I get they can sort of sound repetitive but I think they are very serious pieces of music; a truly wonderful oeuvre that any composer of that age would be proud of. Did he have a big influence on the Bach siblings at all?


----------



## Enthusiast (Mar 5, 2016)

It took me a while - I think because they were somehow not what I was expecting - but, yes, I love them. I don't think they sound the same really. Also, I'm not sure I can see who was influenced by them but I don't really know the solo keyboard music of the Bach sons or other composers of the period.


----------



## Mandryka (Feb 22, 2013)

beetzart said:


> Did he have a big influence on the Bach siblings at all?

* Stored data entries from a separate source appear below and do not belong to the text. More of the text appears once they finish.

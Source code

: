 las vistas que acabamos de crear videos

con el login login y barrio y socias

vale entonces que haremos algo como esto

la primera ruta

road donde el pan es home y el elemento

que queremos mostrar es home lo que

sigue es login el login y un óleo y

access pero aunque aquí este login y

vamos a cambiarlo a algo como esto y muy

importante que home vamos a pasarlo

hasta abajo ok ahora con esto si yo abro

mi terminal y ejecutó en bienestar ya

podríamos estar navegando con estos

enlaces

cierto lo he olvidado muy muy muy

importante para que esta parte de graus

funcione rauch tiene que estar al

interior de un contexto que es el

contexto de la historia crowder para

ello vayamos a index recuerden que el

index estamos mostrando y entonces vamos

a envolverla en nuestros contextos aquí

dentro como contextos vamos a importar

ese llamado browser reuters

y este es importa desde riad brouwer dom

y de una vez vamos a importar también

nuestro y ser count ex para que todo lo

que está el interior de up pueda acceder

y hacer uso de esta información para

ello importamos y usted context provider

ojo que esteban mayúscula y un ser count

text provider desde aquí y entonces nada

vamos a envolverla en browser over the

Never seen any evidence to suggest that he did


----------



## RICK RIEKERT (Oct 9, 2017)

The Italian musicologist Federico Celestini has demonstrated the influence of Scarlatti on C.P.E. Bach's "Prussian" and "Württemberg" Sonatas from the 1740s. Bach had studied Scarlatti's Essercizi sonatas whose characteristic features show up in Bach's sonatas. Among Scarlatti's new technical features found in the Bach sonatas are alternating distribution of notes to the two hands, chords with the accumulation of many notes, passages in sixths and thirds or octaves in one hand, double trills, and trills on the final note at the end of a piece. Celestini also believes that Haydn, through studying C.P.E Bach sonatas, may have learned to apply certain keyboard techniques of Scarlatti.


----------



## Mandryka (Feb 22, 2013)

RICK RIEKERT said:


> The Italian musicologist Federico Celestini has demonstrated the influence of Scarlatti on C.P.E. Bach's "Prussian" and "Württemberg" Sonatas from the 1740s. Bach had studied Scarlatti's Essercizi sonatas whose characteristic features show up in Bach's sonatas. Among Scarlatti's new technical features found in the Bach sonatas are alternating distribution of notes to the two hands, chords with the accumulation of many notes, passages in sixths and thirds or octaves in one hand, double trills, and trills on the final note at the end of a piece. Celestini also believes that Haydn, through studying C.P.E Bach sonatas, may have learned to apply certain keyboard techniques of Scarlatti.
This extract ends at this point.